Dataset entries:
##############################

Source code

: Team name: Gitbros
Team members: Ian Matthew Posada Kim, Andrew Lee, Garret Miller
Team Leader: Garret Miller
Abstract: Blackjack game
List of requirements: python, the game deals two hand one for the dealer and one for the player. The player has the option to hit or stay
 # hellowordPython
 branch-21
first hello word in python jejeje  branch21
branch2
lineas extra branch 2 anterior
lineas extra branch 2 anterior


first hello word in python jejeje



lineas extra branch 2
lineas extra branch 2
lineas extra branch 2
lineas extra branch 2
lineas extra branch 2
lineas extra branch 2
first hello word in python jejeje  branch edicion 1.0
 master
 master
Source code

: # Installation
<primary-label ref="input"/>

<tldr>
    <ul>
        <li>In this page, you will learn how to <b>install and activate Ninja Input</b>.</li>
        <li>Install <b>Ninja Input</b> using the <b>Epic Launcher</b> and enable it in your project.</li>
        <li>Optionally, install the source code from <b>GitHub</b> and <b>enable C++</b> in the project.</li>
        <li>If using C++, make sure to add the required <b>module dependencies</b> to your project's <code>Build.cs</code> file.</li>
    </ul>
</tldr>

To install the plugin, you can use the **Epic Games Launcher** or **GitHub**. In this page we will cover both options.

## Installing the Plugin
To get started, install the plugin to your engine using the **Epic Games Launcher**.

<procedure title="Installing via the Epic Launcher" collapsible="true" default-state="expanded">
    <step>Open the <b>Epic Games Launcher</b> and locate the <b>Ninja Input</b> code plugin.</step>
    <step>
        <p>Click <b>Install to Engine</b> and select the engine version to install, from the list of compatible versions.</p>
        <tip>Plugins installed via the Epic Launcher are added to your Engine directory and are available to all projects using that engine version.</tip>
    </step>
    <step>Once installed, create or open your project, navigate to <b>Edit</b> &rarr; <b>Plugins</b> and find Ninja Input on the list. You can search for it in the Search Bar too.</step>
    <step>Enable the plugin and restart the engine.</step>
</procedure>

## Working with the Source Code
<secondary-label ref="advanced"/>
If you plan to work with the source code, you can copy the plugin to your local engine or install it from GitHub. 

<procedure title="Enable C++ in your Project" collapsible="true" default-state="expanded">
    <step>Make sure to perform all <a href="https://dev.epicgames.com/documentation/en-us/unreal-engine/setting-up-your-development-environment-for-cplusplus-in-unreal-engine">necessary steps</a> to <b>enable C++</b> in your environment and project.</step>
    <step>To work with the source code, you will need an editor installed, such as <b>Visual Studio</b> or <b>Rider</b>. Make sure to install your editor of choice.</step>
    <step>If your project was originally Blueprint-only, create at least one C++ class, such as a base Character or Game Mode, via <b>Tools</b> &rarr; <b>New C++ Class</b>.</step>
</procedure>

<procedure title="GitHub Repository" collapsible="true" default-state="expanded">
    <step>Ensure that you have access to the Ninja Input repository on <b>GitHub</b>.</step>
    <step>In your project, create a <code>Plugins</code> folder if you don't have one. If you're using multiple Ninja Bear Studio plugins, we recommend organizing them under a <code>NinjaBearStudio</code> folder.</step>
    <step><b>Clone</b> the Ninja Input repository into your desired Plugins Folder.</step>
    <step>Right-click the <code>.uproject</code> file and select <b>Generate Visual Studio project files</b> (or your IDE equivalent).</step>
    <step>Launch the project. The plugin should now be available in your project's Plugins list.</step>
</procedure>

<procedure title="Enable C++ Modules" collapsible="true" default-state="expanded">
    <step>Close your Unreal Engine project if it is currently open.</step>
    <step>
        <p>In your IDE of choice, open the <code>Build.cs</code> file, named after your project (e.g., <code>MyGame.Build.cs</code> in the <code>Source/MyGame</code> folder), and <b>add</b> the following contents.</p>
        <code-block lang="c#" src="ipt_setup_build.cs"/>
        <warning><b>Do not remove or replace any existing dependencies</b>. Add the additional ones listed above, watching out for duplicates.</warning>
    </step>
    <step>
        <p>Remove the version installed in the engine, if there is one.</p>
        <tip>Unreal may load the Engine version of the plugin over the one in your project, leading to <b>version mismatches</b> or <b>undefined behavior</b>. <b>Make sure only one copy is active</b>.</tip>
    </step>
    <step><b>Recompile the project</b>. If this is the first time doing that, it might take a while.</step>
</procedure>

##############################

Each record should be given again exactly as it reads.

Source code

: Team name: Gitbros
Team members: Ian Matthew Posada Kim, Andrew Lee, Garret Miller
Team Leader: Garret Miller
Abstract: Blackjack game
List of requirements: python, the game deals two hand one for the dealer and one for the player. The player has the option to hit or stay
 # hellowordPython
 branch-21
first hello word in python jejeje  branch21
branch2
lineas extra branch 2 anterior
lineas extra branch 2 anterior


first hello word in python jejeje



lineas extra branch 2
lineas extra branch 2
lineas extra branch 2
lineas extra branch 2
lineas extra branch 2
lineas extra branch 2
first hello word in python jejeje  branch edicion 1.0
 master
 master
Source code

: # Installation
<primary-label ref="input"/>

<tldr>
    <ul>
        <li>In this page, you will learn how to <b>install and activate Ninja Input</b>.</li>
        <li>Install <b>Ninja Input</b> using the <b>Epic Launcher</b> and enable it in your project.</li>
        <li>Optionally, install the source code from <b>GitHub</b> and <b>enable C++</b> in the project.</li>
        <li>If using C++, make sure to add the required <b>module dependencies</b> to your project's <code>Build.cs</code> file.</li>
    </ul>
</tldr>

To install the plugin, you can use the **Epic Games Launcher** or **GitHub**. In this page we will cover both options.

## Installing the Plugin
To get started, install the plugin to your engine using the **Epic Games Launcher**.

<procedure title="Installing via the Epic Launcher" collapsible="true" default-state="expanded">
    <step>Open the <b>Epic Games Launcher</b> and locate the <b>Ninja Input</b> code plugin.</step>
    <step>
        <p>Click <b>Install to Engine</b> and select the engine version to install, from the list of compatible versions.</p>
        <tip>Plugins installed via the Epic Launcher are added to your Engine directory and are available to all projects using that engine version.</tip>
    </step>
    <step>Once installed, create or open your project, navigate to <b>Edit</b> &rarr; <b>Plugins</b> and find Ninja Input on the list. You can search for it in the Search Bar too.</step>
    <step>Enable the plugin and restart the engine.</step>
</procedure>

## Working with the Source Code
<secondary-label ref="advanced"/>
If you plan to work with the source code, you can copy the plugin to your local engine or install it from GitHub. 

<procedure title="Enable C++ in your Project" collapsible="true" default-state="expanded">
    <step>Make sure to perform all <a href="https://dev.epicgames.com/documentation/en-us/unreal-engine/setting-up-your-development-environment-for-cplusplus-in-unreal-engine">necessary steps</a> to <b>enable C++</b> in your environment and project.</step>
    <step>To work with the source code, you will need an editor installed, such as <b>Visual Studio</b> or <b>Rider</b>. Make sure to install your editor of choice.</step>
    <step>If your project was originally Blueprint-only, create at least one C++ class, such as a base Character or Game Mode, via <b>Tools</b> &rarr; <b>New C++ Class</b>.</step>
</procedure>

<procedure title="GitHub Repository" collapsible="true" default-state="expanded">
    <step>Ensure that you have access to the Ninja Input repository on <b>GitHub</b>.</step>
    <step>In your project, create a <code>Plugins</code> folder if you don't have one. If you're using multiple Ninja Bear Studio plugins, we recommend organizing them under a <code>NinjaBearStudio</code> folder.</step>
    <step><b>Clone</b> the Ninja Input repository into your desired Plugins Folder.</step>
    <step>Right-click the <code>.uproject</code> file and select <b>Generate Visual Studio project files</b> (or your IDE equivalent).</step>
    <step>Launch the project. The plugin should now be available in your project's Plugins list.</step>
</procedure>

<procedure title="Enable C++ Modules" collapsible="true" default-state="expanded">
    <step>Close your Unreal Engine project if it is currently open.</step>
    <step>
        <p>In your IDE of choice, open the <code>Build.cs</code> file, named after your project (e.g., <code>MyGame.Build.cs</code> in the <code>Source/MyGame</code> folder), and <b>add</b> the following contents.</p>
        <code-block lang="c#" src="ipt_setup_build.cs"/>
        <warning><b>Do not remove or replace any existing dependencies</b>. Add the additional ones listed above, watching out for duplicates.</warning>
    </step>
    <step>
        <p>Remove the version installed in the engine, if there is one.</p>
        <tip>Unreal may load the Engine version of the plugin over the one in your project, leading to <b>version mismatches</b> or <b>undefined behavior</b>. <b>Make sure only one copy is active</b>.</tip>
    </step>
    <step><b>Recompile the project</b>. If this is the first time doing that, it might take a while.</step>
</procedure>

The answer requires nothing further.